Panel Lays Out Gene Editing Guidelines, Condemns Risk of Creating ‘CRISPR’ Babies

Panel Lays Out Gene Editing Guidelines, Condemns Risk of Creating ‘CRISPR’ Babies

Using gene therapy to edit embryos, sperm or eggs in order to improve health conditions in a child should not be conducted due to the unreliability of the science, as well as due to significant ethical and moral concerns.

Those are the words found in new guidance established this week by a panel of geneticists and other researchers from the National Academy of Medicine, the National Academy of Sciences, The Royal Society, and the International Commission on the Clinical Use of Human Germline Genome Editing. The panel released its new guidance Thursday in the wake of the controversial research conducted by Chinese scientist He Jiankui, who, in 2018, announced to the world he used CRISPR to alter the embryos of seven couples to make them resistant to HIV. Jiankui used the gene-editing technique to disable a gene known as CCR5. The gene creates a protein that allows HIV to enter the cells. The embryos that Jiankui conducted his gene-editing experiment each had a father who has the HIV virus. He was ultimately sentenced to prison for the unsanctioned work.

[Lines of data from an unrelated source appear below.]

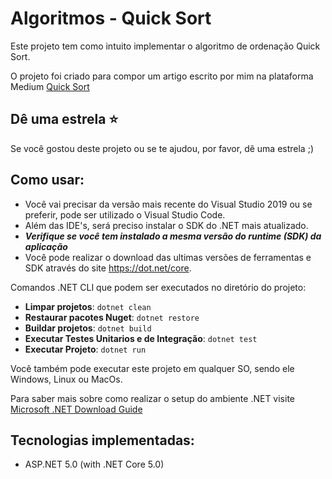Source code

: Algoritmos - Quick Sort
=====================
Este projeto tem como intuito implementar o algoritmo de ordenação Quick Sort. 

O projeto foi criado para compor um artigo escrito por mim na plataforma Medium [Quick Sort](https://guilherme-rmendes95.medium.com/algoritmos-quick-sort-b31f4e07ded) 

## Dê uma estrela :star:
Se você gostou deste projeto ou se te ajudou, por favor, dê uma estrela ;)

## Como usar:
- Você vai precisar da versão mais recente do Visual Studio 2019 ou se preferir, pode ser utilizado o Visual Studio Code.
- Além das IDE's, será preciso instalar o SDK do .NET mais atualizado.
- ***Verifique se você tem instalado a mesma versão do runtime (SDK) da aplicação***
- Você pode realizar o download das ultimas versões de ferramentas e SDK através do site https://dot.net/core.

Comandos .NET CLI que podem ser executados no diretório do projeto:
- **Limpar projetos**: ```dotnet clean```
- **Restaurar pacotes Nuget**: ```dotnet restore```
- **Buildar projetos**: ```dotnet build```
- **Executar Testes Unitarios e de Integração**: ```dotnet test```
- **Executar Projeto**: ```dotnet run```

Você também pode executar este projeto em qualquer SO, sendo ele Windows, Linux ou MacOs.

Para saber mais sobre como realizar o setup do ambiente .NET visite [Microsoft .NET Download Guide](https://www.microsoft.com/net/download) 

## Tecnologias implementadas:
- ASP.NET 5.0 (with .NET Core 5.0)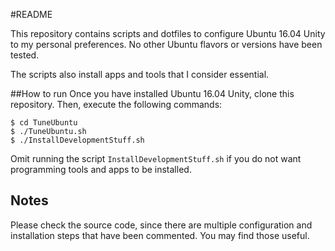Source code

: #README


This repository contains scripts and dotfiles to configure Ubuntu 16.04 Unity  to my personal preferences.  No other Ubuntu flavors or versions have been tested.

The scripts also install apps and tools that I consider essential.

##How to run
Once you have installed Ubuntu 16.04 Unity, clone this repository. 
Then, execute the following commands:
```
$ cd TuneUbuntu
$ ./TuneUbuntu.sh
$ ./InstallDevelopmentStuff.sh
```
Omit running the script ``` InstallDevelopmentStuff.sh ``` if you do not want programming tools and apps to be installed.

## Notes

Please check the source code, since there are multiple configuration and installation steps that have been commented. You may find those useful.
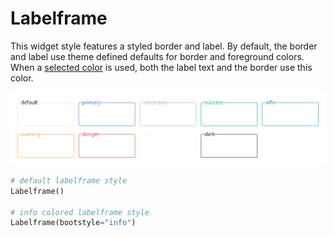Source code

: # Labelframe

This widget style features a styled border and label. By default, the border 
and label use theme defined defaults for border and foreground colors. When a
[selected color](index.md#colors) is used, both the label text and the border use this
color.

![labelframe](../assets/widget-styles/labelframe.png)

```python
# default labelframe style
Labelframe()

# info colored labelframe style
Labelframe(bootstyle="info")
```
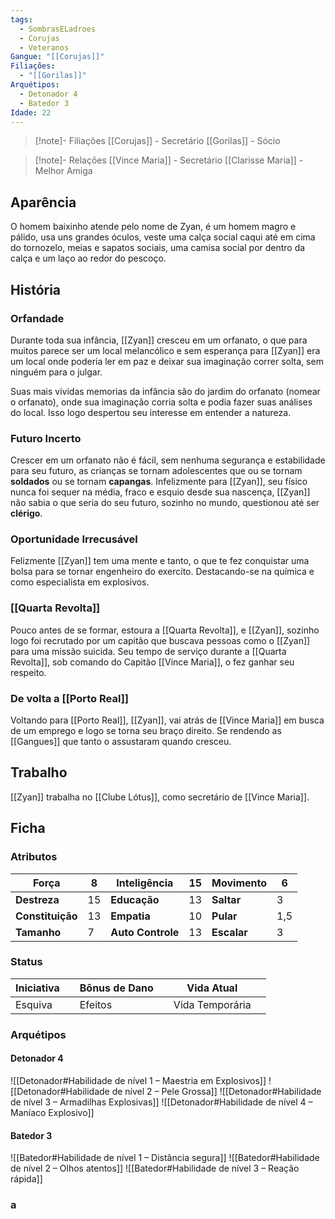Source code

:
 ```yaml
---
tags:
  - SombrasELadroes
  - Corujas
  - Veteranos
Gangue: "[[Corujas]]"
Filiações:
  - "[[Gorilas]]"
Arquétipos:
  - Detonador 4
  - Batedor 3
Idade: 22
---
```

> [!note]- Filiações
> [[Corujas]] - Secretário
> [[Gorilas]] - Sócio

>[!note]- Relações
>[[Vince Maria]] - Secretário
>[[Clarisse Maria]] - Melhor Amiga

## Aparência
O homem baixinho atende pelo nome de Zyan, é um homem magro e pálido, usa uns grandes óculos, veste uma calça social caqui até em cima do tornozelo, meias e sapatos sociais, uma camisa social por dentro da calça e um laço ao redor do pescoço.

## História
### Orfandade
Durante toda sua infância, [[Zyan]] cresceu em um orfanato, o que para muitos parece ser um local melancólico e sem esperança para [[Zyan]] era um local onde poderia ler em paz e deixar sua imaginação correr solta, sem ninguém para o julgar. 

Suas mais vividas memorias da infância são do jardim do orfanato (nomear o orfanato), onde sua imaginação corria solta e podia fazer suas análises do local. Isso logo despertou seu interesse em entender a natureza.

### Futuro Incerto
Crescer em um orfanato não é fácil, sem nenhuma segurança e estabilidade para seu futuro, as crianças se tornam adolescentes que ou se tornam **soldados** ou se tornam **capangas**. Infelizmente para [[Zyan]], seu físico nunca foi sequer na média, fraco e esquio desde sua nascença, [[Zyan]] não sabia o que seria do seu futuro, sozinho no mundo, questionou até ser **clérigo**.

### Oportunidade Irrecusável
Felizmente [[Zyan]] tem uma mente e tanto, o que te fez conquistar uma bolsa para se tornar engenheiro do exercito. Destacando-se na química e como especialista em explosivos.

### [[Quarta Revolta]]
Pouco antes de se formar, estoura a [[Quarta Revolta]], e [[Zyan]], sozinho logo foi recrutado por um capitão que buscava pessoas como o [[Zyan]] para uma missão suicida. Seu tempo de serviço durante a [[Quarta Revolta]], sob comando do Capitão [[Vince Maria]], o fez ganhar seu respeito.

### De volta a [[Porto Real]]
Voltando para [[Porto Real]], [[Zyan]], vai atrás de [[Vince Maria]] em busca de um emprego e logo se torna seu braço direito. Se rendendo as [[Gangues]] que tanto o assustaram quando cresceu.

## Trabalho
[[Zyan]] trabalha no [[Clube Lótus]], como secretário de [[Vince Maria]].

## Ficha
### Atributos

| **Força**        | 8   | Inteligência      | 15  | Movimento   | 6   |
| ---------------- | --- | ----------------- | --- | ----------- | --- |
| **Destreza**     | 15  | **Educação**      | 13  | **Saltar**  | 3   |
| **Constituição** | 13  | **Empatia**       | 10  | **Pular**   | 1,5 |
| **Tamanho**      | 7   | **Auto Controle** | 13  | **Escalar** | 3   |
### Status

| Iniciativa |     | Bônus de Dano |     | Vida Atual      |     |
| ---------- | --- | ------------- | --- | --------------- | --- |
| Esquiva    |     | Efeitos       |     | Vida Temporária |     |

### Arquétipos

#### Detonador 4
![[Detonador#Habilidade de nível 1 – Maestria em Explosivos]]
![[Detonador#Habilidade de nível 2 – Pele Grossa]]
![[Detonador#Habilidade de nível 3 – Armadilhas Explosivas]]
![[Detonador#Habilidade de nível 4 – Maníaco Explosivo]]

#### Batedor 3
![[Batedor#Habilidade de nível 1 – Distância segura]]
![[Batedor#Habilidade de nível 2 – Olhos atentos]]
![[Batedor#Habilidade de nível 3 – Reação rápida]]

### a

Jiankui’s announcement was widely criticized over the ethical and moral implications of the research he conducted. His work was called unethical and “monstrous.” The criticism prompted the gene-editing community to adopt more stringent guidelines for the work that should currently be undertaken. In no uncertain terms, the new guidance prohibits the use of gene editing to be used on the unborn.

“Human embryos whose genomes have been edited should not be used to create a pregnancy until it is established that precise genomic changes can be made reliably and without introducing undesired changes,” the panel wrote.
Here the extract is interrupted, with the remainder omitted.